* ASSIGNED TASK
Your response must consist of one number: how many lines in this material contain the word "garantir".
Top of LISTED RECORDS
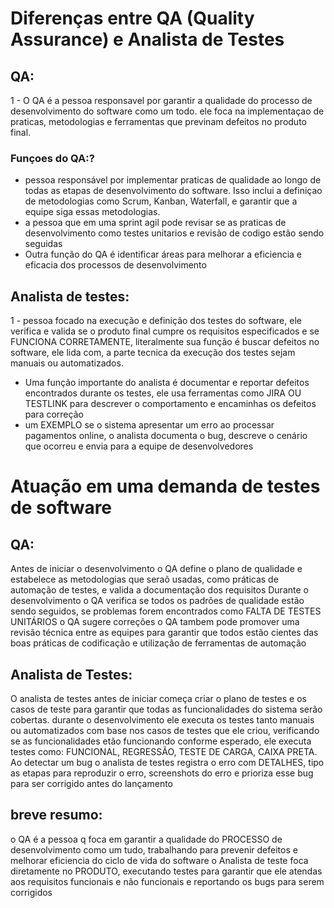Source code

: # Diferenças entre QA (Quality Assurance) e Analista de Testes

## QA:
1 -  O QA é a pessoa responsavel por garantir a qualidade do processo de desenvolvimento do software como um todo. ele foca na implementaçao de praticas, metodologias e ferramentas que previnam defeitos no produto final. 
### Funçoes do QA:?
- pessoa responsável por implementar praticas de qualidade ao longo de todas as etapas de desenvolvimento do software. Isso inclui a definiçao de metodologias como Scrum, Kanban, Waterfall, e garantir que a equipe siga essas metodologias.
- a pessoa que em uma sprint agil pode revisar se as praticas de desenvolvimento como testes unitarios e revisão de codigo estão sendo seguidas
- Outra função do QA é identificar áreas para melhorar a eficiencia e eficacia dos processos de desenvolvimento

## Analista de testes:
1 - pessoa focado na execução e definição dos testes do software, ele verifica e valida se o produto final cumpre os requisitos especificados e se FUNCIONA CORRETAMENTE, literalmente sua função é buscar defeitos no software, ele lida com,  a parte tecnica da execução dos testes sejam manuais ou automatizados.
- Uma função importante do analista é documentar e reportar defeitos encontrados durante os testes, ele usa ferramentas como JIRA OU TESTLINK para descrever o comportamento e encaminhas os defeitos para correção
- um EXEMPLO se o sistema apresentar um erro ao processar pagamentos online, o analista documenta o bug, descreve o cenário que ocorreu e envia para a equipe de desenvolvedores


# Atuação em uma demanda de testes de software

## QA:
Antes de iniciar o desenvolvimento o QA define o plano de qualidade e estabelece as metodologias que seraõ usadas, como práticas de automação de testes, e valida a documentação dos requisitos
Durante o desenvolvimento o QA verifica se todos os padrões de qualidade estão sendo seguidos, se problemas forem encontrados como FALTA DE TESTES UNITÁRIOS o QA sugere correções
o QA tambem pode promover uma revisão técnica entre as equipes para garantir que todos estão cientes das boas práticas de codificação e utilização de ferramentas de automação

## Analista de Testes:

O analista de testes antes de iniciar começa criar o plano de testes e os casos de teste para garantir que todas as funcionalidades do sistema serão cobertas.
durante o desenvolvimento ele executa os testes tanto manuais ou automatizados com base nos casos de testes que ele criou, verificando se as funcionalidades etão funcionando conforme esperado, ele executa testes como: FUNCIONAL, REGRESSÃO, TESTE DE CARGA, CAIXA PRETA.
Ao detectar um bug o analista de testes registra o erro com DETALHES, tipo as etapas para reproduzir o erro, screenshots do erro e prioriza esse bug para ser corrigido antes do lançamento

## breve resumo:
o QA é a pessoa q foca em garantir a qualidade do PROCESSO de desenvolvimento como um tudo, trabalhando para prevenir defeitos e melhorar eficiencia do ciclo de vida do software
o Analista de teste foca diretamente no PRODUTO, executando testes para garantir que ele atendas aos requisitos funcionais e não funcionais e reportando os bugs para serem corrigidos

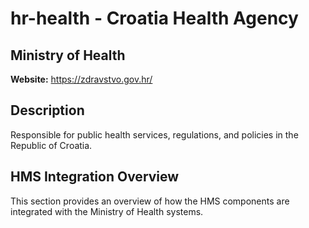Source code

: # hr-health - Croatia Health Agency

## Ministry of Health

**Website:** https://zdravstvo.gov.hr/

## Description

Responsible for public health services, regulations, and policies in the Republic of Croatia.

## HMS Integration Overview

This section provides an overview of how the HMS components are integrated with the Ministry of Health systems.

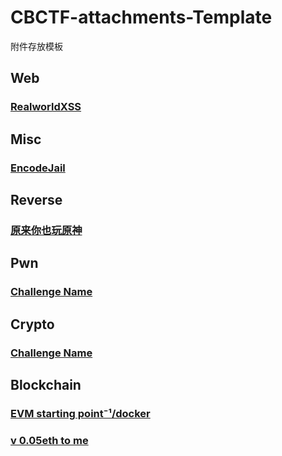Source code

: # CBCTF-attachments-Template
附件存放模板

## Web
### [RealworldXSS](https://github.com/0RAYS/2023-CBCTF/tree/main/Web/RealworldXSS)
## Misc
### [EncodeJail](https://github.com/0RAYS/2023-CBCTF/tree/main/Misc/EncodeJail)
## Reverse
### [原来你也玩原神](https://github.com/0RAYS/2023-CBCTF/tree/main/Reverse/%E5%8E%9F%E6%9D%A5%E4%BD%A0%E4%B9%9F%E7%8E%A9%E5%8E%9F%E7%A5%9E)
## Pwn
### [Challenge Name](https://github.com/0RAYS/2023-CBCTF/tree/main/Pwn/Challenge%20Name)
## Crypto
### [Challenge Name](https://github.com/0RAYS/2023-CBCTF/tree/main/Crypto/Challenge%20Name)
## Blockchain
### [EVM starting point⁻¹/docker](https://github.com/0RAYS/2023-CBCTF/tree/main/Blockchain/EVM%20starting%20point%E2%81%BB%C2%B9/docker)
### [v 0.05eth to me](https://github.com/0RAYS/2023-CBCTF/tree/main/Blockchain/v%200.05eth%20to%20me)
Bottom of LISTED RECORDS
* ANSWER AREA
6